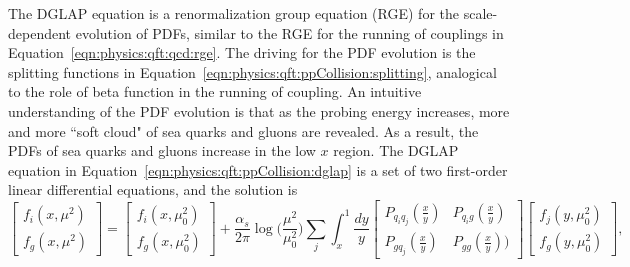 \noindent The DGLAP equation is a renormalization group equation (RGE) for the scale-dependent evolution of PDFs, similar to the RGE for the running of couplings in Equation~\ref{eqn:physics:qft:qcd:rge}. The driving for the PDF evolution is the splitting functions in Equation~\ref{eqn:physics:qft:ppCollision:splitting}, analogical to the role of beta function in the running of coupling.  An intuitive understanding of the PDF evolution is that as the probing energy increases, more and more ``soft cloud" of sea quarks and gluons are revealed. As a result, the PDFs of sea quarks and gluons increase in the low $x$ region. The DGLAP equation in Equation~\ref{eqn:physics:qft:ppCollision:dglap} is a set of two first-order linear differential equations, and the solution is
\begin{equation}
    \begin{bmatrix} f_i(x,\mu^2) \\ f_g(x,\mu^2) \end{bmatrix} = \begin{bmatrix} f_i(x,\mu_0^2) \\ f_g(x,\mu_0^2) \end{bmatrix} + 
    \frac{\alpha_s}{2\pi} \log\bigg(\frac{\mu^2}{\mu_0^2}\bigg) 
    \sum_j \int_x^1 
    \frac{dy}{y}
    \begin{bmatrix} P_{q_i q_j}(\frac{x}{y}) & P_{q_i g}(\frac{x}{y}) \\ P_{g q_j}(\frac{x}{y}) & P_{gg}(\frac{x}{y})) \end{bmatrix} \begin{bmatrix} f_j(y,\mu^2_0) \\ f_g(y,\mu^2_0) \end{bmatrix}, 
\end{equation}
──────────
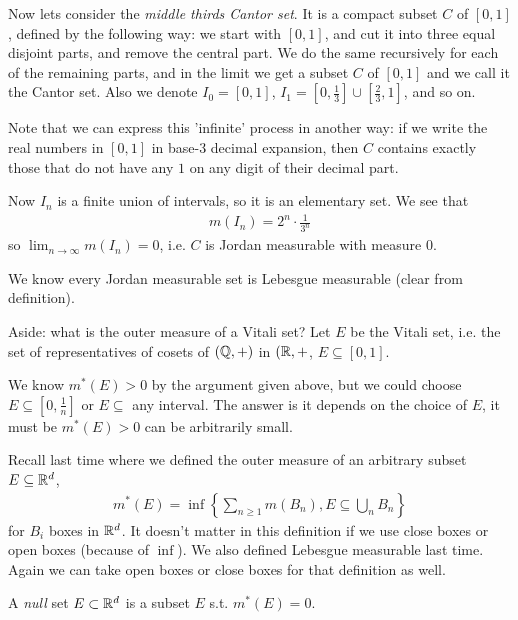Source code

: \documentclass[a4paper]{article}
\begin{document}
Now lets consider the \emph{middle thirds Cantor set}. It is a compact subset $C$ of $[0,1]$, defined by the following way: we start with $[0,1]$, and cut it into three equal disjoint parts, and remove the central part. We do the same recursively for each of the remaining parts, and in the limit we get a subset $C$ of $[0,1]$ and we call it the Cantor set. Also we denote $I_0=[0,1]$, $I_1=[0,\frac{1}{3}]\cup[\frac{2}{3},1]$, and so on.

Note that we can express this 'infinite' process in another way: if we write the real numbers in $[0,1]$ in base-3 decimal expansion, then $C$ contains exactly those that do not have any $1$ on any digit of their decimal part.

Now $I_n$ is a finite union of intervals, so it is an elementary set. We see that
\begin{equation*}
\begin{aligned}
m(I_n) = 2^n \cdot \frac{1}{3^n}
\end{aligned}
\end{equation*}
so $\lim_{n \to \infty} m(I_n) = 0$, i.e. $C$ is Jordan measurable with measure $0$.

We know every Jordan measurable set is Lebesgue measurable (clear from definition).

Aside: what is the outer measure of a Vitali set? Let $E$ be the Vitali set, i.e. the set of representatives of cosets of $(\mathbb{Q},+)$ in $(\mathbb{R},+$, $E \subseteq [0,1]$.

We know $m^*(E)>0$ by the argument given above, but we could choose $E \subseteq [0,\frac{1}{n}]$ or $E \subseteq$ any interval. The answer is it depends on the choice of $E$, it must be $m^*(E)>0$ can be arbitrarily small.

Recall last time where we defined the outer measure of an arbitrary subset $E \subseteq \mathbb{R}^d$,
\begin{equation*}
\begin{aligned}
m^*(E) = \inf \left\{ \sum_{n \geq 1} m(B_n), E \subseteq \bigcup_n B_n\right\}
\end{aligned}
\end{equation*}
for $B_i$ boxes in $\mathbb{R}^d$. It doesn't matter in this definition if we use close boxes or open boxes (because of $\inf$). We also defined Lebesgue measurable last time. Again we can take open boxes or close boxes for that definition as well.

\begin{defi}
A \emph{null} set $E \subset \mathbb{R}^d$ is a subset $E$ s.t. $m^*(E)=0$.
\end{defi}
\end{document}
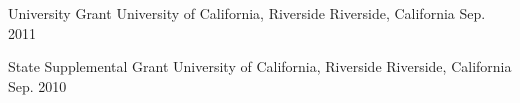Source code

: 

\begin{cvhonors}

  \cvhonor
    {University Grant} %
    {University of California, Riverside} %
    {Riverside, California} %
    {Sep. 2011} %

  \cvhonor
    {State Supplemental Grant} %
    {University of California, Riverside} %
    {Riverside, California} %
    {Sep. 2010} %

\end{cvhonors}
──────────
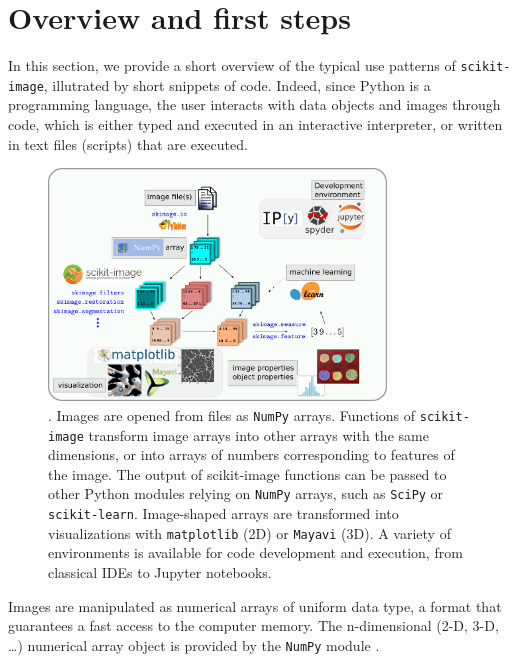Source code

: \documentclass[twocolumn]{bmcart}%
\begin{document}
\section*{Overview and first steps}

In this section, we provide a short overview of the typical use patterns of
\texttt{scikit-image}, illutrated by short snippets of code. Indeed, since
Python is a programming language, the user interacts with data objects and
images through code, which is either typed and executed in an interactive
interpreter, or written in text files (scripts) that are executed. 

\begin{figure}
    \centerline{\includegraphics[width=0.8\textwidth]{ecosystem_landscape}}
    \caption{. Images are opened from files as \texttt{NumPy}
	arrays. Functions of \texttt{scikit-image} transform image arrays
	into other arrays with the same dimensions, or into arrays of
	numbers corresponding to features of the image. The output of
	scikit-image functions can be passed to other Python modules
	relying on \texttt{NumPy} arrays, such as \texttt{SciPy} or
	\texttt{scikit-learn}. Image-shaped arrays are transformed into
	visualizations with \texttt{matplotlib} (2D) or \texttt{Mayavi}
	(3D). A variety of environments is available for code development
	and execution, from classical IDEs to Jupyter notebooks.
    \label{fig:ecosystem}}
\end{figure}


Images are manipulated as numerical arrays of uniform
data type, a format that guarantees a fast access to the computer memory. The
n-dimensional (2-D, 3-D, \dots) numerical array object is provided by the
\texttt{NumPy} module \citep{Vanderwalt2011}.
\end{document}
──────────
# Goal of the exercise
Go through the entries and copy every line with "data".

# Result of the task
Python is a programming language, the user interacts with data objects and
data type, a format that guarantees a fast access to the computer memory. The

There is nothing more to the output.